Created on 13 Oct 2018 · 12Comments · Source: fishtown-analytics/dbt

DBT should have a dry-run mode

Feature description

DBT should have a dry-run mode so that users can see all of the "commands" DBT will run for a given command without having DBT actually execute those commands against a database.

Who will this benefit?

This can be useful for both debugging as well as making sure that a given command is configured properly. This is especially useful when you're configuring a production setup and want to make sure you're not about to drop schemas or tables you didn't intend to.

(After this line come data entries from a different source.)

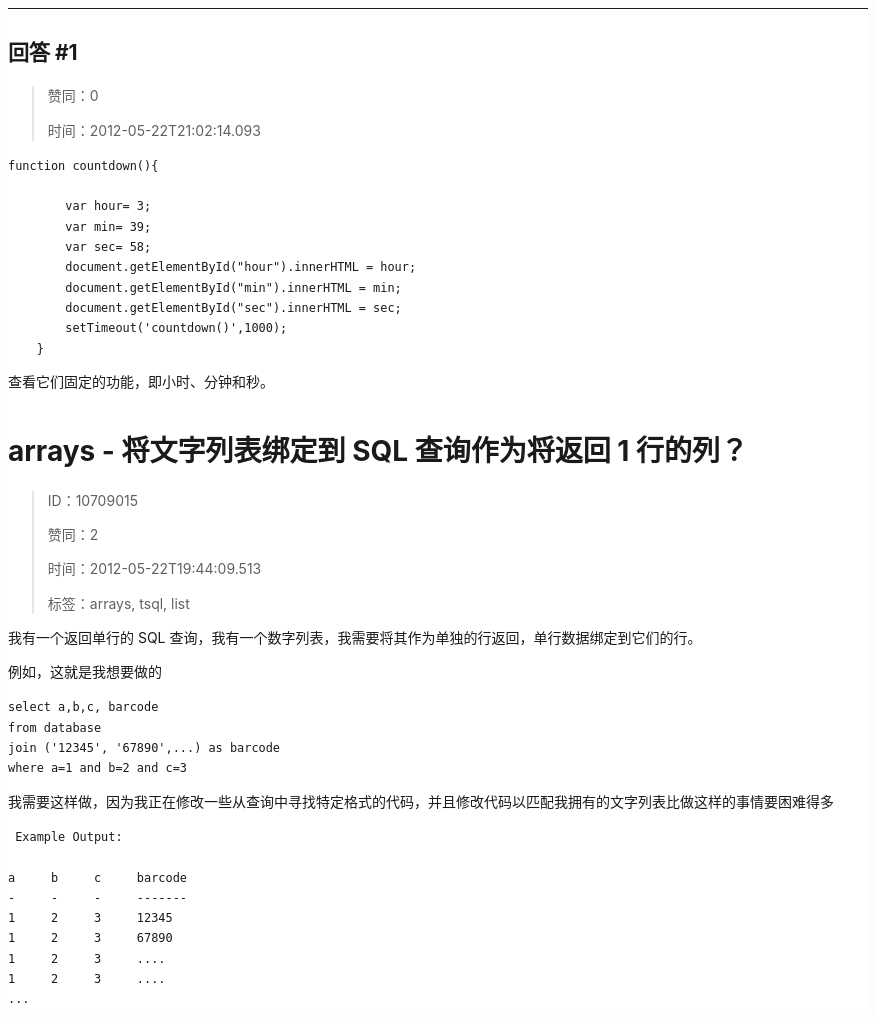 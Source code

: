 * * *

## 回答 #1

> 赞同：0
> 
> 时间：2012-05-22T21:02:14.093

```
function countdown(){

        var hour= 3;
        var min= 39;
        var sec= 58;
        document.getElementById("hour").innerHTML = hour;
        document.getElementById("min").innerHTML = min;
        document.getElementById("sec").innerHTML = sec;
        setTimeout('countdown()',1000);
    } 
```

查看它们固定的功能，即小时、分钟和秒。

# arrays - 将文字列表绑定到 SQL 查询作为将返回 1 行的列？

> ID：10709015
> 
> 赞同：2
> 
> 时间：2012-05-22T19:44:09.513
> 
> 标签：arrays, tsql, list

我有一个返回单行的 SQL 查询，我有一个数字列表，我需要将其作为单独的行返回，单行数据绑定到它们的行。

例如，这就是我想要做的

```
select a,b,c, barcode
from database
join ('12345', '67890',...) as barcode
where a=1 and b=2 and c=3 
```

我需要这样做，因为我正在修改一些从查询中寻找特定格式的代码，并且修改代码以匹配我拥有的文字列表比做这样的事情要困难得多

```
 Example Output:

a     b     c     barcode
-     -     -     -------
1     2     3     12345
1     2     3     67890
1     2     3     ....
1     2     3     ....
... 
```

It can also be useful for testing macros and other DBT configurations that are post-compilation but don't show up in the compiled SQL

Source

mikekaminsky

👍27

Most helpful comment

+1 as well to adding a dry run feature such as a dbt compile --all command

christopher-tin on 1 Oct 2019

👍2

All 12 comments

So, I took a look at dbt/adapters/default/impl.py to see how hard this might be and I don't think I have enough context on why some things are implemented the way they are to take a stab at this myself without some guidance.

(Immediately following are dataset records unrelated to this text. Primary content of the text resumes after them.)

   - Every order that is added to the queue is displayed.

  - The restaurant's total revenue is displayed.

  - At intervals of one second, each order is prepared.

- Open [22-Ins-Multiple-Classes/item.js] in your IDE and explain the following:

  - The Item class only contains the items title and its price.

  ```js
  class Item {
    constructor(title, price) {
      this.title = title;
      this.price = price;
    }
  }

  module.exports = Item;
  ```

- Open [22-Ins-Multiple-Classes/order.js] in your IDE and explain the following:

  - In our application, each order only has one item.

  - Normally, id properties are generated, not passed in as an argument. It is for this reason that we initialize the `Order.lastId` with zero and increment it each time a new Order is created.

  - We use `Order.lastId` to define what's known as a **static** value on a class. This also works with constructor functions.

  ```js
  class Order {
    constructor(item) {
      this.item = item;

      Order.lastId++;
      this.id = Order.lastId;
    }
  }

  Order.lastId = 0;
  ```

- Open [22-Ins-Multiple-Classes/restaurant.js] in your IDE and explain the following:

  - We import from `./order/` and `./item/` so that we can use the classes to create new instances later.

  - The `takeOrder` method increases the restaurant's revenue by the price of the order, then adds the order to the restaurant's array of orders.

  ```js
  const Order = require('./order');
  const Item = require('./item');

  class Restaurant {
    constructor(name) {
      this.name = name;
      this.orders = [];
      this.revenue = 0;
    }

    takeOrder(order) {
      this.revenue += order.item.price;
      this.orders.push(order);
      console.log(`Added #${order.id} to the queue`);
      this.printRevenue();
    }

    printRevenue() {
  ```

I can see that the add_query method is where the statements get executed (cursor.execute(sql, bindings) but there's a bunch of other stuff happening in here I don't understand (I suspect a lot of it is related to handling multiple connections).

In case it's helpful to see where my head is going, the way I've implemented this in the past is to have two functions for executing SQL. One for commands (no results returned) and one for queries (returning data) -- this way your read and write operations are split.

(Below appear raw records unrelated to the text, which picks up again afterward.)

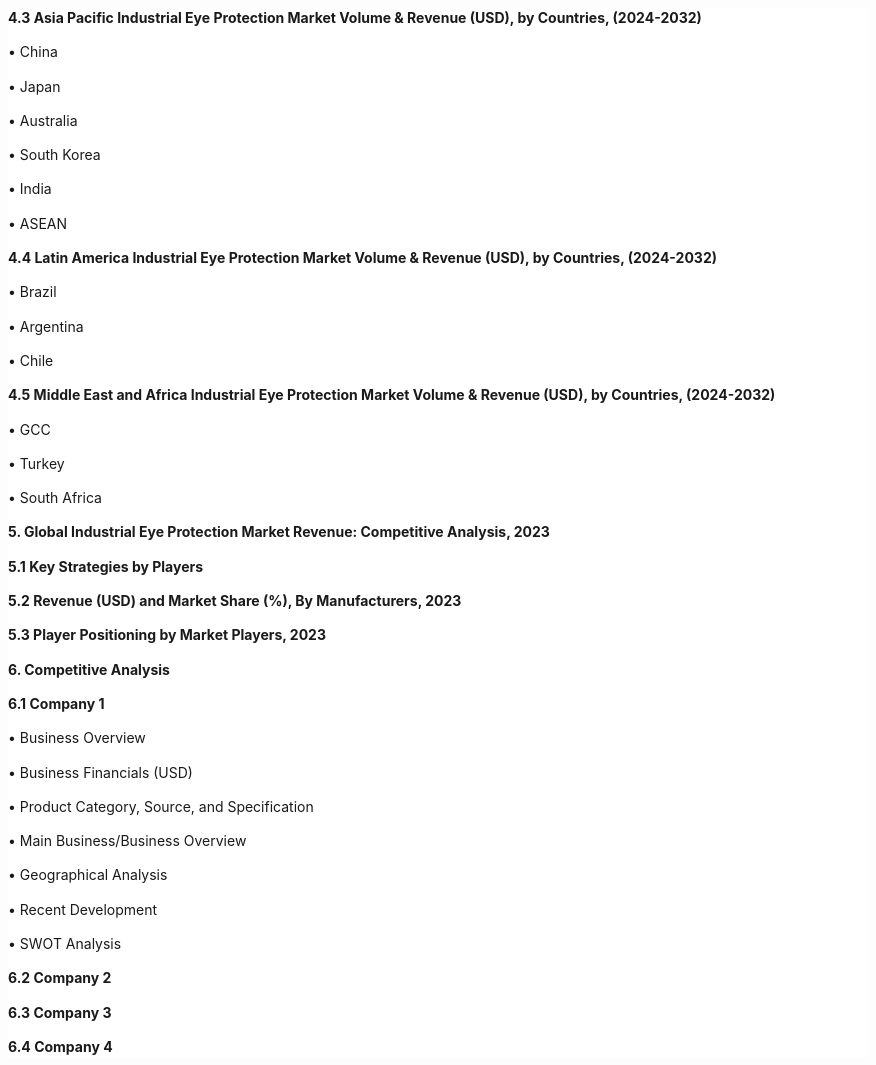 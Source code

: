 <strong>4.3 Asia Pacific Industrial Eye Protection Market Volume &amp; Revenue (USD), by Countries, (2024-2032)</strong>

• China

• Japan

• Australia

• South Korea

• India

• ASEAN

<strong>4.4 Latin America Industrial Eye Protection Market Volume &amp; Revenue (USD), by Countries, (2024-2032)</strong>

• Brazil

• Argentina

• Chile

<strong>4.5 Middle East and Africa Industrial Eye Protection Market Volume &amp; Revenue (USD), by Countries, (2024-2032)</strong>

• GCC

• Turkey

• South Africa

<strong>5. Global Industrial Eye Protection Market Revenue: Competitive Analysis, 2023</strong>

<strong>5.1 Key Strategies by Players</strong>

<strong>5.2 Revenue (USD) and Market Share (%), By Manufacturers, 2023</strong>

<strong>5.3 Player Positioning by Market Players, 2023</strong>

<strong>6. Competitive Analysis</strong>

<strong>6.1 Company 1</strong>

• Business Overview

• Business Financials (USD)

• Product Category, Source, and Specification

• Main Business/Business Overview

• Geographical Analysis

• Recent Development

• SWOT Analysis

<strong>6.2 Company 2</strong>

<strong>6.3 Company 3</strong>

<strong>6.4 Company 4</strong>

Then, for the dry-run mode, you can put some logic in the command-handling function that just logs the command instead of passing it to cur.execute(). Something like:

def run_command(sql):
    print(sql)
    if not DRY_RUN:
        self.cur.execute(sql)

def get_data(sql):
    print(sql)
    self.cur.execute(sql)
    result = cur.fetchall()
    return result

mikekaminsky on 14 Oct 2018

yes, I vote to have the dry-run feature, which will be super helpful for debug and performance tuning

hui-zheng on 26 Apr 2019

👍2

@cmcarthur What's the reasoning for this to be removed from the milestone?

thalesmello on 28 May 2019

Hi @thalesmello - this is a pretty involved change to dbt! Connor and I tried to prioritize it for the Wilt Chamberlain release (0.14.0), but we ended up deciding to cull it in favor of Archive-related functionality. This feature is definitely going to be a big improvement to dbt - I'm looking forward to re-prioritizing it!

drewbanin on 29 May 2019

Thanks for the explanation @drewbanin 👍

thalesmello on 29 May 2019

👍1

+1 as well to adding a dry run feature such as a dbt compile --all command

christopher-tin on 1 Oct 2019

👍2

Any movement on this?

darrenhaken on 12 Jun 2020

Hello everyone!
Any progress on this? I think being able to see the actual sql that will be executed is quite the important feature.

giovanni-girelli-sdg on 11 Aug 2020

@giovanni-girelli-sdg To see the actual SQL that dbt will execute you can use dbt compile https://docs.getdbt.com/reference/commands/compile/.

alepuccetti on 11 Aug 2020

👍1

Hi @alepuccetti! thanks for the reply, but there you can only see the SELECT statement. What I'd like to see is the actual SQL that will run, such as a MERGE, INSERT or CREATE statement.

Edit at least it's what I can find. Is there a way to see the full materialization code?

Edit2: I had not seen the target/run folder, that's enough for debugging in DEV. I still think it would be great to be able to have a dry run mode where no sql is actually executed, but I can see how that would be much harder to do. Thanks for the great work!

giovanni-girelli-sdg on 11 Aug 2020

👍1

@mikekaminsky you opened this on my birthday!

bhtucker on 2 Sep 2020

🎉1

+1 to this, especially if it allowed the calculation of the cost of the run, and allowed prevention of the run if the cost was too high unless a --force argument was used.